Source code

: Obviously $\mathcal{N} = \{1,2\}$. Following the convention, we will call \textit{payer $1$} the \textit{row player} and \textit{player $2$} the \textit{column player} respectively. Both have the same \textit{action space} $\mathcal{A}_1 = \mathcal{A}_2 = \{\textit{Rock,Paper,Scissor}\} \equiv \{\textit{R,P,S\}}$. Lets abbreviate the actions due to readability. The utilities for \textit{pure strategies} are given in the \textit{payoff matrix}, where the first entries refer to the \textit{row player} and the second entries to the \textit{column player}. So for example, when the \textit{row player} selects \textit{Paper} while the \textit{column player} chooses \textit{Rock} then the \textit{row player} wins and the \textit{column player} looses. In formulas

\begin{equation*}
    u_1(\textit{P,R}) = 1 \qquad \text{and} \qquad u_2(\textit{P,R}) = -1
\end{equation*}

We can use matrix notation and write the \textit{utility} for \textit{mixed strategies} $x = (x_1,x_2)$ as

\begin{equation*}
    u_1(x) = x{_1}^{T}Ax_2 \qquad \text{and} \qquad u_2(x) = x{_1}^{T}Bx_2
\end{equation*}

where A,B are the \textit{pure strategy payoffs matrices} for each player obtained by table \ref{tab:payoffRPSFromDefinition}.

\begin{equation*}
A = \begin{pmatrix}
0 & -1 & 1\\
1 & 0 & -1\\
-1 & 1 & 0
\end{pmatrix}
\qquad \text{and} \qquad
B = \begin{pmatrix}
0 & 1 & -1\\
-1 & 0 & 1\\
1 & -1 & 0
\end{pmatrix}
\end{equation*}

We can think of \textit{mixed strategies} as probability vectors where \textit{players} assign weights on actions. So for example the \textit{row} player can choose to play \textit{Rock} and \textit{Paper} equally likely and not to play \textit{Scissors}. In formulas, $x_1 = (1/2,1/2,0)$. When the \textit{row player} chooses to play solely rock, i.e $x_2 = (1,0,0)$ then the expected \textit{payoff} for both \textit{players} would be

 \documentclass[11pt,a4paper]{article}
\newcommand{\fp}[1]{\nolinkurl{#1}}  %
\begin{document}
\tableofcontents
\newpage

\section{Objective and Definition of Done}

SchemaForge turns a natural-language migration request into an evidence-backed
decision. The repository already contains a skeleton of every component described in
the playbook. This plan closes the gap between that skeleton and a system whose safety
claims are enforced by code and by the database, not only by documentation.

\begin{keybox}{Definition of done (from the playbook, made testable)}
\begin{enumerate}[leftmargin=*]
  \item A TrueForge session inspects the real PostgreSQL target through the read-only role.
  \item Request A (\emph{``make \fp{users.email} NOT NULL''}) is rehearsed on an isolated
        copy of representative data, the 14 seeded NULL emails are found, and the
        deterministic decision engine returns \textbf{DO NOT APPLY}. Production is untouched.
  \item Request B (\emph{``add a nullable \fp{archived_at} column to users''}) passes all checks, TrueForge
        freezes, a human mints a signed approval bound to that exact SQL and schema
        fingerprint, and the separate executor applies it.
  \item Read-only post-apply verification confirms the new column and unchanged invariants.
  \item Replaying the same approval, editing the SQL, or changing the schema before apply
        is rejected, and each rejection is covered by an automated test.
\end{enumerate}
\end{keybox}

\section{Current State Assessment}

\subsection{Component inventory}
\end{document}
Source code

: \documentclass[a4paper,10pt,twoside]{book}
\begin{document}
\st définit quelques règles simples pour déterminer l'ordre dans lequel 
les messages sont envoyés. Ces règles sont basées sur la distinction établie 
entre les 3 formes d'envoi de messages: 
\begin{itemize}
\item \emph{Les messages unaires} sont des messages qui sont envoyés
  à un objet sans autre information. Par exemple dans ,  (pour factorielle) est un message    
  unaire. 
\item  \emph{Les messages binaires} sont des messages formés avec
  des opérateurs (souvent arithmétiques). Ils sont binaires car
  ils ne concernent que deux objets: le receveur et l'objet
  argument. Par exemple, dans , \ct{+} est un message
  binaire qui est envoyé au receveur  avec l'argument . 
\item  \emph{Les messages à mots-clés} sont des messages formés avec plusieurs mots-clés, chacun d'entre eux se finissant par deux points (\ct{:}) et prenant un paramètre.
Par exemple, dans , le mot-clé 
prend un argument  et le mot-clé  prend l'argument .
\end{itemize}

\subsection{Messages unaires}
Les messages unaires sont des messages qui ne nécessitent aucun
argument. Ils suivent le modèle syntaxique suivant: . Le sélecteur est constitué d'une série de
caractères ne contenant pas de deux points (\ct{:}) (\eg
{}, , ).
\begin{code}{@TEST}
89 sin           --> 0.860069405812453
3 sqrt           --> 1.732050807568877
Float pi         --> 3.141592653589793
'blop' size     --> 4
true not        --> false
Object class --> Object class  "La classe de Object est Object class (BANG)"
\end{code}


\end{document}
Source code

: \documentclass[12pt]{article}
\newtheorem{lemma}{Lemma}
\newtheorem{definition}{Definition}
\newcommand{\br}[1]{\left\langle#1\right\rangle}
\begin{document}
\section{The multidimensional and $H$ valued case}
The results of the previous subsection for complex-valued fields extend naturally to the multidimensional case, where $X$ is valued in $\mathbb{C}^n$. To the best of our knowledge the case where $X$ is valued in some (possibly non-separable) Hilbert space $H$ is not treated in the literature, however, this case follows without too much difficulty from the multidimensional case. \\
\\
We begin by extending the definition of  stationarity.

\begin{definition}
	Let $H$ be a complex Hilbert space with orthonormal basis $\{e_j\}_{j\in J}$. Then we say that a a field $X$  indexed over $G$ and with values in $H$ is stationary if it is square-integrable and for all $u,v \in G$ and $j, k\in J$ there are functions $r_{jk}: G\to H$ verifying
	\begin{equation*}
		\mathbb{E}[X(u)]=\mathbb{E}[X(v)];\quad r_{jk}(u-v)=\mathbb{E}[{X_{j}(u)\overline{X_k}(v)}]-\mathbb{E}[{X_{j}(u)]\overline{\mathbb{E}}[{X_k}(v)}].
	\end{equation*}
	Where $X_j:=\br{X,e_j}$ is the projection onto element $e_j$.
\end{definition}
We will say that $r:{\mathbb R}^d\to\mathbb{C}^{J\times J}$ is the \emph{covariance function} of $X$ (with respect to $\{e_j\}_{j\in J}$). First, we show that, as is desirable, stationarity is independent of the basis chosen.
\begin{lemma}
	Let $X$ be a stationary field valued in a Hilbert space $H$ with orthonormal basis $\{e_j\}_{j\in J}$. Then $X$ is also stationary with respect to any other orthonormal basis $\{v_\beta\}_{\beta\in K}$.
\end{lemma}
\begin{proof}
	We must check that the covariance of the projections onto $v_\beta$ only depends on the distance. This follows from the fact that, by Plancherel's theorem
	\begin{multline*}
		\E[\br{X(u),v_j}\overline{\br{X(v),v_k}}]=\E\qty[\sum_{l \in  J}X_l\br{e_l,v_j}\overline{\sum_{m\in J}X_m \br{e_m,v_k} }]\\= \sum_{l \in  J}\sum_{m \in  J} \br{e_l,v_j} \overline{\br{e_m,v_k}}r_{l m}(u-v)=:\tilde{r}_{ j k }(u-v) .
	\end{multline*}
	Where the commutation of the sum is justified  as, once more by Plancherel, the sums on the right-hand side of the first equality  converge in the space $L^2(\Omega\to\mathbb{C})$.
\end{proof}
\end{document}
....
Problem statement => After reading through the material, report every line that holds "avec".

Answer space =>
\item  \emph{Les messages binaires} sont des messages formés avec
  binaire qui est envoyé au receveur  avec l'argument . 
\item  \emph{Les messages à mots-clés} sont des messages formés avec plusieurs mots-clés, chacun d'entre eux se finissant par deux points (\ct{:}) et prenant un paramètre.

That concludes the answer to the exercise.